We watch athletes and performers who have put in the 10,000+ hours of practice time (see Outliers by Malcolm Gladwell) rise to the top of their field. Then we see Richard Branson launch Virgin Atlantic Airways on a whim, despite having NO experience running an airline. What is the explanation for these very different paths to success?
Frans Johansson suggests in his book, The Click Moment: Seizing Opportunity in an Unpredictable World, that success is more random than we want to believe, and there are some specific actions we can take to capture this randomness for our favor. Serena Williams and Yo-Yo Ma can focus their efforts and practice in a way that no entrepreneur, scientist, or artist can. They are playing the same game, with the same rules over and over again. But the rest of us live in a world where the rules are constantly changing. In 2004-7, Nokia dominated the mobile phone industry. Then the iPhone hit the market on June 29,2007.
A company with zero experience swooped in to dominate the market in less time than it takes to earn a law degree. The difference? The rules can change and be changed in the mobile-phone industry. A tennis player could never walk on the court and change the basic structure of the game, but the rules for competing in the mobile-phone business morph all the time. They are up for grabs. At one point phones were supposed to be robust and sturdy, the next moment they were cool and sleek; then they had to take amazing pictures and play music, and now you have to be able to edit those same pictures while playing a game with your friend on another continent and then hand the phone to your grandmother because she needs to check her Facebook status…Want to change your business model with a new online play? Go ahead, try it. If it works, you’ve just changed the game. The implications of this difference are enormous, because they suggest that in the real world, as opposed to the world of tennis, you have no real clue about what it takes to win at any given time. The rules can change so quickly that success is essentially random. This is true virtually everywhere.

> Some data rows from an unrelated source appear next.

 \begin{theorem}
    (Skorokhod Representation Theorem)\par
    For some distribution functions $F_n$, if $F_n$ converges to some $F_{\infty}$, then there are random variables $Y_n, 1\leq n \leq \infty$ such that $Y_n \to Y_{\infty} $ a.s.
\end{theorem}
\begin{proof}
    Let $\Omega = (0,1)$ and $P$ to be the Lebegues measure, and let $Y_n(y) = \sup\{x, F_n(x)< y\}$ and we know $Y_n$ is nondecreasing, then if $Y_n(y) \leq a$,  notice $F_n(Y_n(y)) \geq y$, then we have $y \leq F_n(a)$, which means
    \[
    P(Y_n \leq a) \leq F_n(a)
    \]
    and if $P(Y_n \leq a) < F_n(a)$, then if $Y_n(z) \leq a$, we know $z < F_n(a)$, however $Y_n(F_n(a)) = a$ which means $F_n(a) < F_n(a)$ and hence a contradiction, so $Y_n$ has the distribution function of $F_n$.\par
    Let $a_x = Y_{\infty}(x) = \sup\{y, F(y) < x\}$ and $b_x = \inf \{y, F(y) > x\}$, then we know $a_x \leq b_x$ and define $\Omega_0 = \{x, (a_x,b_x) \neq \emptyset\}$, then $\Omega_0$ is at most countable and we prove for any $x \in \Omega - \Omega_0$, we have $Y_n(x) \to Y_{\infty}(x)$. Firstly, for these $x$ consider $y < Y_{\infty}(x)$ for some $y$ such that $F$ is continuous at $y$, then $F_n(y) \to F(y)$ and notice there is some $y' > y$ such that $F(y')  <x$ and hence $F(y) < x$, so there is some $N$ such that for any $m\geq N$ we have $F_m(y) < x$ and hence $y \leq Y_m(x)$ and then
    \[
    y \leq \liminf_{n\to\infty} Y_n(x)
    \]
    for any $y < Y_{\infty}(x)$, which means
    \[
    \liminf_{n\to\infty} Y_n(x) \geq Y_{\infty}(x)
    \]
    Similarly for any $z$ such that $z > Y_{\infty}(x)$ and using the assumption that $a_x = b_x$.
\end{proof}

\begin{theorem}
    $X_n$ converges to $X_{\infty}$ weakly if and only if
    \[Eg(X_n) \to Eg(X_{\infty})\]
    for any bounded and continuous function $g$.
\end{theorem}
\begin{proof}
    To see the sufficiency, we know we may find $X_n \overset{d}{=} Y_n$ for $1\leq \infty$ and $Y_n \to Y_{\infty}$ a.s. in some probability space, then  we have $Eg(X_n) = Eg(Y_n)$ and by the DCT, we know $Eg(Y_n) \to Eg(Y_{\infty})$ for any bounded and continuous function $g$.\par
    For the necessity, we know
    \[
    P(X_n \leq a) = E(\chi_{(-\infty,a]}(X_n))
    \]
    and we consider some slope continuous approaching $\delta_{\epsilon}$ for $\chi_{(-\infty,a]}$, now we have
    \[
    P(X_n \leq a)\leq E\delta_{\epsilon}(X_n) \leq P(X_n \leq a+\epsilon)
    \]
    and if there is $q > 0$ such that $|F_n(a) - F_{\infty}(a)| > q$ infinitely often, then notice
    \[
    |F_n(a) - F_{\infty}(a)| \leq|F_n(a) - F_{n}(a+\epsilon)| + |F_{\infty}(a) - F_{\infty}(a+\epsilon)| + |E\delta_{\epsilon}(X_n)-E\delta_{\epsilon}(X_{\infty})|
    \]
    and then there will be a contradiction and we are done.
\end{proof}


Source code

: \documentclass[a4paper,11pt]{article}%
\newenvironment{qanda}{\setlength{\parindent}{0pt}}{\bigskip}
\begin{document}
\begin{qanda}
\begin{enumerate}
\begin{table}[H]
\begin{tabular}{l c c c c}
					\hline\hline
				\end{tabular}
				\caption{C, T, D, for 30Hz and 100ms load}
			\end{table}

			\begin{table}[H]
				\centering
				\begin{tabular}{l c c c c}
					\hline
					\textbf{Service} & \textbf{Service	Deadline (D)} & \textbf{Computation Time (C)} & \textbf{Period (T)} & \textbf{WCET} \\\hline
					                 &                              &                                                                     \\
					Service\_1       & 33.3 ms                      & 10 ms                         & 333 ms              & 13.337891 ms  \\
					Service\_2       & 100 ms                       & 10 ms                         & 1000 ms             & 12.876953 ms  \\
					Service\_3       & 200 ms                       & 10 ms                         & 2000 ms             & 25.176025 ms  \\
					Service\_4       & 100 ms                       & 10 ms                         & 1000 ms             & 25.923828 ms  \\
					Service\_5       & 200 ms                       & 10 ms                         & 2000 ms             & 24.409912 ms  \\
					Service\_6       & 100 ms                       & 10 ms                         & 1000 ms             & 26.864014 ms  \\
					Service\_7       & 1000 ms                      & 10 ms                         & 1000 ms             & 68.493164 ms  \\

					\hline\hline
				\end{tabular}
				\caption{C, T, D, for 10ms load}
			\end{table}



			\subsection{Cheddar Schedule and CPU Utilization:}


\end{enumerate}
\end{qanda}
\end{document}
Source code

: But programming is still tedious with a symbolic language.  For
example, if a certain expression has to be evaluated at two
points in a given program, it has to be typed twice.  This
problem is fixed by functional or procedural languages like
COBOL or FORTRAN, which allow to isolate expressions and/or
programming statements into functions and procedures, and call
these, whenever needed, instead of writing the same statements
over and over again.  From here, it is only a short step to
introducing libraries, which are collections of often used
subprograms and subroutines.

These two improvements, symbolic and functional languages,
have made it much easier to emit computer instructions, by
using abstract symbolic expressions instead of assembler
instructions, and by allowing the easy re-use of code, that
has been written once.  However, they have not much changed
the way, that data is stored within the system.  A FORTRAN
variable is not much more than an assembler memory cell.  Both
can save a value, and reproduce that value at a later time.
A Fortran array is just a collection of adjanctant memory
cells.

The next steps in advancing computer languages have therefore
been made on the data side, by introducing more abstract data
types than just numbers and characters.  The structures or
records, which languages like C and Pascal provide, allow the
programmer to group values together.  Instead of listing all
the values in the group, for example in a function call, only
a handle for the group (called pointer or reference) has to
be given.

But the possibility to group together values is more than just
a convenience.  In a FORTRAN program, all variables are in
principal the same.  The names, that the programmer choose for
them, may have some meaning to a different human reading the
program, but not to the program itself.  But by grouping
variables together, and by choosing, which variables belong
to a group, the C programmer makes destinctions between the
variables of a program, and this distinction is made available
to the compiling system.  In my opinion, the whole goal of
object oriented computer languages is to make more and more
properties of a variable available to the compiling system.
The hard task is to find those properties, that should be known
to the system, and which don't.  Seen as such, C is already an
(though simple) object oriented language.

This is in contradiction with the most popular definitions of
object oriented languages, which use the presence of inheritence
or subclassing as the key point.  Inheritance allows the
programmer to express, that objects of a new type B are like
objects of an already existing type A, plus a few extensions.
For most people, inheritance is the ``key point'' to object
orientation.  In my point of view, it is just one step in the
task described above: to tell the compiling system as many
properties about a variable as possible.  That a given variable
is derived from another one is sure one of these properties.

While Click moments are a fact of life, they have a mystical quality to them. We accept them as the “AHA” moment of an idea or the moment of love at first site, but, it’s hard to incorporate into a business plan. Johansson has some ideas on how to create Click moments:
- Take Your Eyes Off the Ball – explore things not connected to our immediate goals.
- Use Intersectional Thinking – purposefully explore different fields, cultures, industries.
- Follow Your Curiosity – listen to your intuition.
- Reject the Predictable Path – whatever solutions you come up with will set you apart.
In the second section, Johansson explains the idea of placing purposeful bets with one of the points being to calculate affordable loss rather than ROI. He goes on in the third section to talk about types of complex forces and how to harness them:
In order to harness complex forces you must first to create something for these forces to latch on to. You must actually do something, even if you are not sure where it will lead. This tactic is based on the idea that the most important part of the purposeful bet is the fact that you took action. Once you start executing, whether or not the bet actually works in your favor, you are exposed to complex forces that can pave the way for future success. Even if you do not have a crystal-clear goal in mind, it is still better to do something – and to tell people about it. The complex forces of the world will now have a concept to work with, and you will have exposed yourself to the possibility of positive unanticipated consequences, cascades, and self-reinforcing loops.
I recommend this book for business owners and artists that have struggled to come up with perfect business plans or been told that you cannot succeed because “that’s never been done before”.